Figuras morais marcantes do século XX, como Martin Luther King, consideraram o RBI indispensável. Roosevelt entendia que sem os meios mínimos de existência, sem segurança económica, não existe liberdade individual. Nixon esteva, também ao lado desta medida, consensual entre académicos, da área da Economia, nos EUA, tão conceituados como Paul Samuelson ou John Kenneth Galbraith em finais dos anos 60.
Diversamente, o grande filósofo (político) John Rawls mostrou-se explicitamente contra um RBI, embora fosse a favor de uma pré-distribuição e de uma democracia de proprietários, e autores como Van Parijs argumentem pela não incompatibilidade entre os dois princípios de justiça de "Uma Teoria da Justiça" e a defesa de um RBI (p.100, nota de rodapé 25).
Em Portugal, apenas em 2017 surge uma maior atenção ao mecanismo do RBI - sendo que o tema foi introduzido, em 2013, na nossa esfera pública, por Martim Avillez Figueiredo, com o livro "Será que os surfistas devem ser subsidiados?"; uma investigação e tomada de posição feita, assinalam os autores, "com muito talento, rigor e honestidade intelectual" -, com a constituição de uma Associação para a discussão e promoção deste mesmo instrumento político e social. Desde então, a questão, em Portugal, ganhou muito maior visibilidade. Esta não deixou, no entanto, e ainda, de lhe ser conferida por um referendo na Suíça, sobre o tema, no qual, embora informalmente, foi indicado como valor do RBI, para aquele país, 2300 euros.

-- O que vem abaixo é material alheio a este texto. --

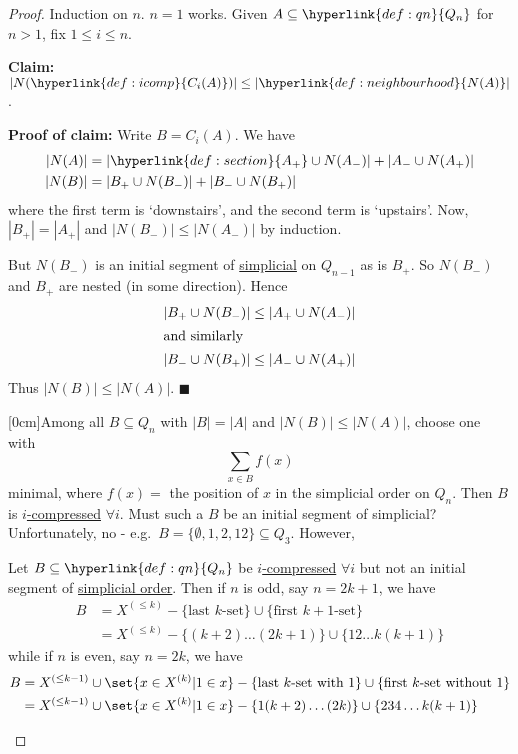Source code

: \documentclass{article}
\let\subset\subseteq
\begin{document}
\begin{proof}
  Induction on $n$. $n=1$ works.
  Given $A \subset \hyperlink{def:qn}{Q_n}$ for $n > 1$, fix $1 \leq i \leq n$.

  \textbf{Claim:} $|N(\hyperlink{def:icomp}{C_i(A)})| \leq |\hyperlink{def:neighbourhood}{N(A)}|$.

  \textbf{Proof of claim:} Write $B = C_i(A)$.
  We have
  \begin{align*}
    |N(A)| &= |\hyperlink{def:section}{A_+} \cup N(A_-)| + |A_- \cup N(A_+)| \\
    |N(B)| &= |B_+ \cup N(B_-)| + |B_- \cup N(B_+)|
  \end{align*}
  where the first term is `downstairs', and the second term is `upstairs'.
  Now, $|B_+| = |A_+|$ and $|N(B_-)| \leq |N(A_-)|$ by induction.

  But $N(B_-)$ is an initial segment of \hyperlink{def:simplicial}{simplicial} on $Q_{n-1}$ as is $B_+$.
  So $N(B_-)$ and $B_+$ are nested (in some direction).
  Hence
  \begin{align*}
    |B_+ \cup N(B_-)| &\leq |A_+ \cup N(A_-)| \\
    \shortintertext{and similarly}
    |B_- \cup N(B_+)| &\leq |A_- \cup N(A_+)|
  \end{align*}
  Thus $|N(B)| \leq |N(A)|$. $\blacksquare$

  [0cm]Among all $B \subset Q_n$ with $|B| = |A|$ and $|N(B)| \leq |N(A)|$, choose one with
  \begin{equation*}
    \sum_{x \in B} f(x)
  \end{equation*}
  minimal, where $f(x)=$ the position of $x$ in the simplicial order on $Q_n$.
  Then $B$ is \hyperlink{def:icomp}{$i$-compressed} $\forall i$.
  Must such a $B$ be an initial segment of simplicial?
  Unfortunately, no - e.g.\ $B = \{\emptyset,1,2,12\} \subset Q_3$.
  However,
  \begin{nlemma}\label{lem:2.2}
    Let $B \subset \hyperlink{def:qn}{Q_n}$ be \hyperlink{def:icomp}{$i$-compressed} $\forall i$ but not an initial segment of \hyperlink{def:simplicial}{simplicial order}.
    Then if $n$ is odd, say $n = 2k+1$, we have
    \begin{align*}
      B &= X^{(\leq k)} - \{\text{last $k$-set}\} \cup {\{\text{first $k+1$-set}\}}\\
        &= X^{(\leq k)} - \{(k+2) \dotsc (2k+1)\} \cup \{12\dotsc k(k+1)\}
    \end{align*}
    while if $n$ is even, say $n = 2k$, we have
    \begin{align*}
      B &= X^{(\leq k-1)} \cup \set{x \in X^{(k)} | 1 \in x} - \{\text{last $k$-set with 1}\} \cup \{\text{first $k$-set without $1$}\}\\
        &= X^{(\leq k-1)} \cup \set{x \in X^{(k)} | 1 \in x} - \{1(k+2)\dotsc(2k)\} \cup \{234\dotsc k(k+1)\}
    \end{align*}
  \end{nlemma}


\end{proof}
\end{document}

No Alasca, o dinheiro distribuído aos cidadãos (cerca de 157 euros mês) é fruto da exploração petrolífera - recursos naturais comuns -, em Macau (onde os jogos de casino constituem 40% do PIB) é fruto dos rendimentos dos casinos (cerca de 1000 euros ano para residentes e um pouco mais de metade para não residentes). Embora, neste modelo de RBI os valores a distribuir tendam a ser baixos, eles têm permitido, nomeadamente no caso do Alasca, manter uma taxa de pobreza relativamente baixa em relação ao resto dos EUA.
6.Para
financiar o RBI, hipóteses colocadas são: taxação de recursos naturais comuns,
imposto especial sobre património mobiliário e imobiliário, reformulação do
IRS, segurança social (eliminação de certos subsídios), aumento do IMI, taxação
de transacções financeiras, impostos sobre a emissão de carbono, taxação de
lucros resultantes de tecnologias que substituem trabalho. Em Portugal, seriam
considerados "recursos comuns" a energia solar ou eólica, as praias,
o mar, a cortiça (o turismo poderia participar significativamente nesse RBI;
neste caso, a emergência pandémica poderá vir a colocar importantes questões a
um futuro turismo de massas como até aqui o conhecíamos, com repercussões no
financiamento desta medida, algo, pois, que permanece em aberto). Um rendimento
participativo seria um subsídio não sujeito à verificação da situação
financeira dos beneficiários, pago a todas as pessoas que participem ativamente
numa atividade, quer ela seja remunerada ou não. As pessoas que cuidam de
jovens ou de idosos, realizam trabalhos voluntários reconhecidos teriam direito
a este rendimento.
A introdução de um RBI acima do limiar da pobreza representaria cerca de 30% do PIB português e tentar aplicá-lo com recurso exclusivo ao OE seria impossível. O RBI poderia vir da UE, sob a forma de eurodividendo. 200 euros em média por país, com variação automática. Ficaria como amortecedor em períodos de crise, seria um estabilizador automático – embora, dir-se-ia aqui, 200 euros não permitiriam a liberdade real a que se refere Van Parijs, na medida em que, uma prestação com tal quantitativo, não permitiria a quem quer que fosse dedicar-se a uma actividade não considerada apta a justificar um rendimento (o surf a que alude o título de Avillez Figueiredo, por exemplo).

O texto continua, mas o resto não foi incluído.